## Your instructions
Return the records word for word. Pictures do not belong in the copy.

=== Begin Enclosure ===

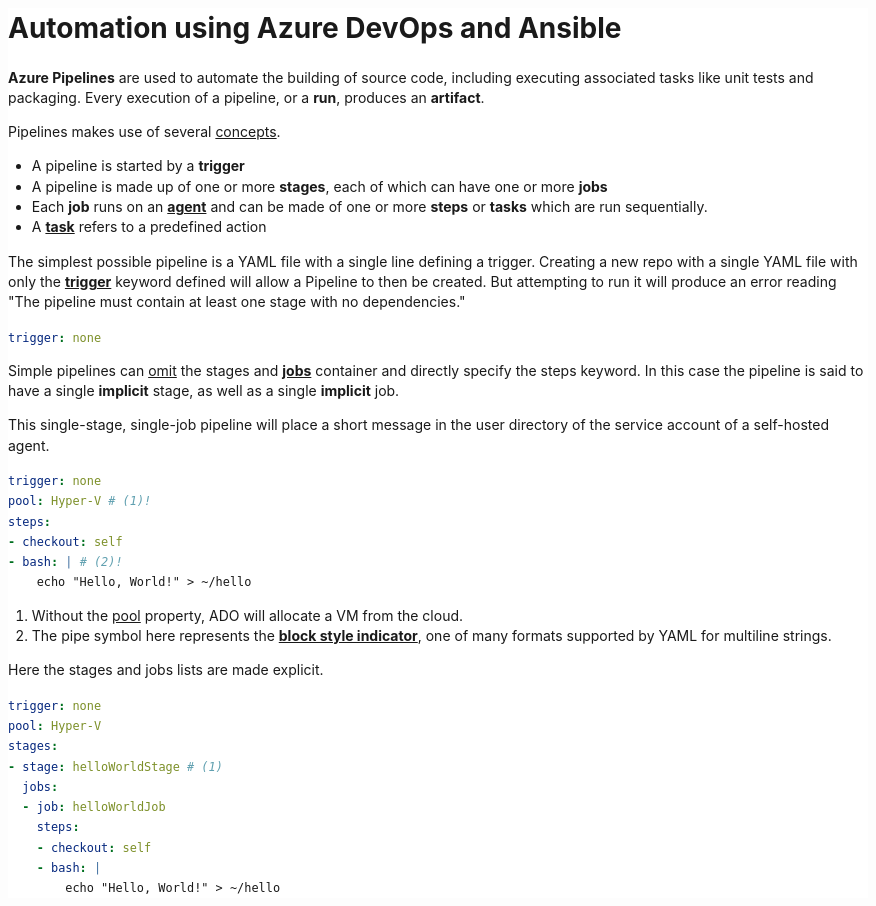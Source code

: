 # Automation using Azure DevOps and Ansible

**Azure Pipelines** are used to automate the building of source code, including executing associated tasks like unit tests and packaging.
Every execution of a pipeline, or a **run**, produces an **artifact**.

Pipelines makes use of several [concepts](https://learn.microsoft.com/en-us/azure/devops/pipelines/get-started/key-pipelines-concepts?view=azure-devops).

- A pipeline is started by a **trigger** 
- A pipeline is made up of one or more **stages**, each of which can have one or more **jobs**
- Each **job** runs on an [**agent**](ADO/#agent) and can be made of one or more **steps** or **tasks** which are run sequentially.
- A [**task**](https://learn.microsoft.com/en-us/azure/devops/pipelines/tasks/reference/?view=azure-pipelines&viewFallbackFrom=azure-devops) refers to a predefined action

The simplest possible pipeline is a YAML file with a single line defining a trigger. 
Creating a new repo with a single YAML file with only the [**trigger**](#trigger) keyword defined will allow a Pipeline to then be created.
But attempting to run it will produce an error reading "The pipeline must contain at least one stage with no dependencies."

```yaml title="pipeline.yml"
trigger: none
```

Simple pipelines can [omit](https://learn.microsoft.com/en-us/azure/devops/pipelines/yaml-schema/pipeline?view=azure-pipelines) the stages and [**jobs**](https://learn.microsoft.com/en-us/azure/devops/pipelines/yaml-schema/jobs?view=azure-pipelines) container and directly specify the steps keyword.
In this case the pipeline is said to have a single **implicit** stage, as well as a single **implicit** job.

This single-stage, single-job pipeline will place a short message in the user directory of the service account of a self-hosted agent.

```yaml
trigger: none
pool: Hyper-V # (1)!
steps:
- checkout: self  
- bash: | # (2)!
    echo "Hello, World!" > ~/hello
```

1. Without the [pool](https://learn.microsoft.com/en-us/azure/devops/pipelines/yaml-schema/pool?view=azure-pipelines) property, ADO will allocate a VM from the cloud.
2. The pipe symbol here represents the [**block style indicator**](https://yaml-multiline.info/), one of many formats supported by YAML for multiline strings.

Here the stages and jobs lists are made explicit. 

```yaml
trigger: none
pool: Hyper-V
stages:
- stage: helloWorldStage # (1)
  jobs:
  - job: helloWorldJob
    steps:
    - checkout: self  
    - bash: |
        echo "Hello, World!" > ~/hello
```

=== End Enclosure ===

## Task output
Source code

: # Automation using Azure DevOps and Ansible

**Azure Pipelines** are used to automate the building of source code, including executing associated tasks like unit tests and packaging.
Every execution of a pipeline, or a **run**, produces an **artifact**.

Pipelines makes use of several [concepts](https://learn.microsoft.com/en-us/azure/devops/pipelines/get-started/key-pipelines-concepts?view=azure-devops).

- A pipeline is started by a **trigger** 
- A pipeline is made up of one or more **stages**, each of which can have one or more **jobs**
- Each **job** runs on an [**agent**](ADO/#agent) and can be made of one or more **steps** or **tasks** which are run sequentially.
- A [**task**](https://learn.microsoft.com/en-us/azure/devops/pipelines/tasks/reference/?view=azure-pipelines&viewFallbackFrom=azure-devops) refers to a predefined action

The simplest possible pipeline is a YAML file with a single line defining a trigger. 
Creating a new repo with a single YAML file with only the [**trigger**](#trigger) keyword defined will allow a Pipeline to then be created.
But attempting to run it will produce an error reading "The pipeline must contain at least one stage with no dependencies."

```yaml title="pipeline.yml"
trigger: none
```

Simple pipelines can [omit](https://learn.microsoft.com/en-us/azure/devops/pipelines/yaml-schema/pipeline?view=azure-pipelines) the stages and [**jobs**](https://learn.microsoft.com/en-us/azure/devops/pipelines/yaml-schema/jobs?view=azure-pipelines) container and directly specify the steps keyword.
In this case the pipeline is said to have a single **implicit** stage, as well as a single **implicit** job.

This single-stage, single-job pipeline will place a short message in the user directory of the service account of a self-hosted agent.

```yaml
trigger: none
pool: Hyper-V # (1)!
steps:
- checkout: self  
- bash: | # (2)!
    echo "Hello, World!" > ~/hello
```

1. Without the [pool](https://learn.microsoft.com/en-us/azure/devops/pipelines/yaml-schema/pool?view=azure-pipelines) property, ADO will allocate a VM from the cloud.
2. The pipe symbol here represents the [**block style indicator**](https://yaml-multiline.info/), one of many formats supported by YAML for multiline strings.

Here the stages and jobs lists are made explicit. 

```yaml
trigger: none
pool: Hyper-V
stages:
- stage: helloWorldStage # (1)
  jobs:
  - job: helloWorldJob
    steps:
    - checkout: self  
    - bash: |
        echo "Hello, World!" > ~/hello
```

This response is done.